Redefining the Stability of Water Oxidation Electrocatalysts: Insights from Materials Databases and Machine Learning

Research on electrochemical water splitting has experienced significant growth in interest in transition metal borides, carbides, pnictides, and chalcogenides, owing to their notable catalytic performance. These materials, collectively called X-ides, are often considered promising electrocatalysts for the oxygen evolution reaction (OER). However, under the strongly oxidizing conditions of the OER, transition metal X-ides often act as precatalysts, undergoing in situ reconstruction to a different, catalytically active phase.

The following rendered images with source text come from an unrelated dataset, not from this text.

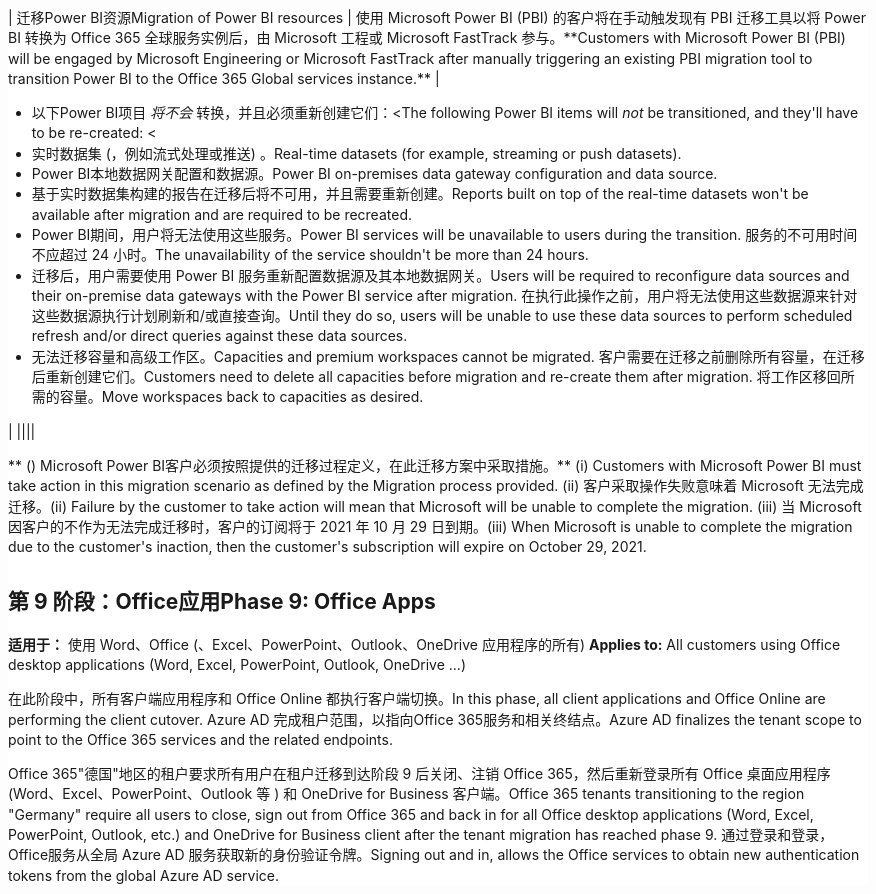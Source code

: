 | <span data-ttu-id="f2ca4-400">迁移Power BI资源</span><span class="sxs-lookup"><span data-stu-id="f2ca4-400">Migration of Power BI resources</span></span> | <span data-ttu-id="f2ca4-401">使用 Microsoft Power BI (PBI) 的客户将在手动触发现有 PBI 迁移工具以将 Power BI 转换为 Office 365 全球服务实例后，由 Microsoft 工程或 Microsoft FastTrack 参与。\*\*</span><span class="sxs-lookup"><span data-stu-id="f2ca4-401">Customers with Microsoft Power BI (PBI) will be engaged by Microsoft Engineering or Microsoft FastTrack after manually triggering an existing PBI migration tool to transition Power BI to the Office 365 Global services instance.\*\*</span></span> |<ul><li><span data-ttu-id="f2ca4-402">以下Power BI项目 _将不会_ 转换，并且必须重新创建它们：<</span><span class="sxs-lookup"><span data-stu-id="f2ca4-402">The following Power BI items will _not_ be transitioned, and they'll have to be re-created: <</span></span></li><li><span data-ttu-id="f2ca4-403">实时数据集 (，例如流式处理或推送) 。</span><span class="sxs-lookup"><span data-stu-id="f2ca4-403">Real-time datasets (for example, streaming or push datasets).</span></span> </li><li><span data-ttu-id="f2ca4-404">Power BI本地数据网关配置和数据源。</span><span class="sxs-lookup"><span data-stu-id="f2ca4-404">Power BI on-premises data gateway configuration and data source.</span></span> </li><li><span data-ttu-id="f2ca4-405">基于实时数据集构建的报告在迁移后将不可用，并且需要重新创建。</span><span class="sxs-lookup"><span data-stu-id="f2ca4-405">Reports built on top of the real-time datasets won't be available after migration and are required to be recreated.</span></span> </li><li><span data-ttu-id="f2ca4-406">Power BI期间，用户将无法使用这些服务。</span><span class="sxs-lookup"><span data-stu-id="f2ca4-406">Power BI services will be unavailable to users during the transition.</span></span> <span data-ttu-id="f2ca4-407">服务的不可用时间不应超过 24 小时。</span><span class="sxs-lookup"><span data-stu-id="f2ca4-407">The unavailability of the service shouldn't be more than 24 hours.</span></span></li><li><span data-ttu-id="f2ca4-408">迁移后，用户需要使用 Power BI 服务重新配置数据源及其本地数据网关。</span><span class="sxs-lookup"><span data-stu-id="f2ca4-408">Users will be required to reconfigure data sources and their on-premise data gateways with the Power BI service after migration.</span></span>  <span data-ttu-id="f2ca4-409">在执行此操作之前，用户将无法使用这些数据源来针对这些数据源执行计划刷新和/或直接查询。</span><span class="sxs-lookup"><span data-stu-id="f2ca4-409">Until they do so, users will be unable to use these data sources to perform scheduled refresh and/or direct queries against these data sources.</span></span> </li><li><span data-ttu-id="f2ca4-410">无法迁移容量和高级工作区。</span><span class="sxs-lookup"><span data-stu-id="f2ca4-410">Capacities and premium workspaces cannot be migrated.</span></span> <span data-ttu-id="f2ca4-411">客户需要在迁移之前删除所有容量，在迁移后重新创建它们。</span><span class="sxs-lookup"><span data-stu-id="f2ca4-411">Customers need to delete all capacities before migration and re-create them after migration.</span></span> <span data-ttu-id="f2ca4-412">将工作区移回所需的容量。</span><span class="sxs-lookup"><span data-stu-id="f2ca4-412">Move workspaces back to capacities as desired.</span></span></li></ul>  |
||||

<span data-ttu-id="f2ca4-413">\*\* () Microsoft Power BI客户必须按照提供的迁移过程定义，在此迁移方案中采取措施。</span><span class="sxs-lookup"><span data-stu-id="f2ca4-413">\*\* (i) Customers with Microsoft Power BI must take action in this migration scenario as defined by the Migration process provided.</span></span> <span data-ttu-id="f2ca4-414"> (ii) 客户采取操作失败意味着 Microsoft 无法完成迁移。</span><span class="sxs-lookup"><span data-stu-id="f2ca4-414">(ii) Failure by the customer to take action will mean that Microsoft will be unable to complete the migration.</span></span> <span data-ttu-id="f2ca4-415"> (iii) 当 Microsoft 因客户的不作为无法完成迁移时，客户的订阅将于 2021 年 10 月 29 日到期。</span><span class="sxs-lookup"><span data-stu-id="f2ca4-415">(iii) When Microsoft is unable to complete the migration due to the customer's inaction, then the customer's subscription will expire on October 29, 2021.</span></span>

## <a name="phase-9-office-apps"></a><span data-ttu-id="f2ca4-416">第 9 阶段：Office应用</span><span class="sxs-lookup"><span data-stu-id="f2ca4-416">Phase 9: Office Apps</span></span>

<span data-ttu-id="f2ca4-417">**适用于：** 使用 Word、Office (、Excel、PowerPoint、Outlook、OneDrive 应用程序的所有) </span><span class="sxs-lookup"><span data-stu-id="f2ca4-417">**Applies to:** All customers using Office desktop applications (Word, Excel, PowerPoint, Outlook, OneDrive ...)</span></span>

<span data-ttu-id="f2ca4-418">在此阶段中，所有客户端应用程序和 Office Online 都执行客户端切换。</span><span class="sxs-lookup"><span data-stu-id="f2ca4-418">In this phase, all client applications and Office Online are performing the client cutover.</span></span> <span data-ttu-id="f2ca4-419">Azure AD 完成租户范围，以指向Office 365服务和相关终结点。</span><span class="sxs-lookup"><span data-stu-id="f2ca4-419">Azure AD finalizes the tenant scope to point to the Office 365 services and the related endpoints.</span></span>

<span data-ttu-id="f2ca4-420">Office 365"德国"地区的租户要求所有用户在租户迁移到达阶段 9 后关闭、注销 Office 365，然后重新登录所有 Office 桌面应用程序 (Word、Excel、PowerPoint、Outlook 等 ) 和 OneDrive for Business 客户端。</span><span class="sxs-lookup"><span data-stu-id="f2ca4-420">Office 365 tenants transitioning to the region "Germany" require all users to close, sign out from Office 365 and back in for all Office desktop applications (Word, Excel, PowerPoint, Outlook, etc.) and OneDrive for Business client after the tenant migration has reached phase 9.</span></span> <span data-ttu-id="f2ca4-421">通过登录和登录，Office服务从全局 Azure AD 服务获取新的身份验证令牌。</span><span class="sxs-lookup"><span data-stu-id="f2ca4-421">Signing out and in, allows the Office services to obtain new authentication tokens from the global Azure AD service.</span></span>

Discrepancies exist in the literature, with some studies claiming the absence of such transformations. Building upon previous efforts to elucidate catalytic performance trends in the community, this Perspective discusses a more nuanced approach to X-ide research, emphasizing the need to reassess our understanding of their chemical stability and the significance of the in situ reconstruction process. By discussing the role of experimental and computational databases, we present strategies for predicting X-ide stability and stress the importance of thorough experimental validation. Moreover, we highlight the use of machine learning to extract meaningful insights from these data and urge the community to adopt a standardized, systematic reporting of X-ide performance. Finally, we provide strategic guidelines and directions to advance transition metal X-ide research, ultimately enhancing their future application for a sustainable hydrogen economy.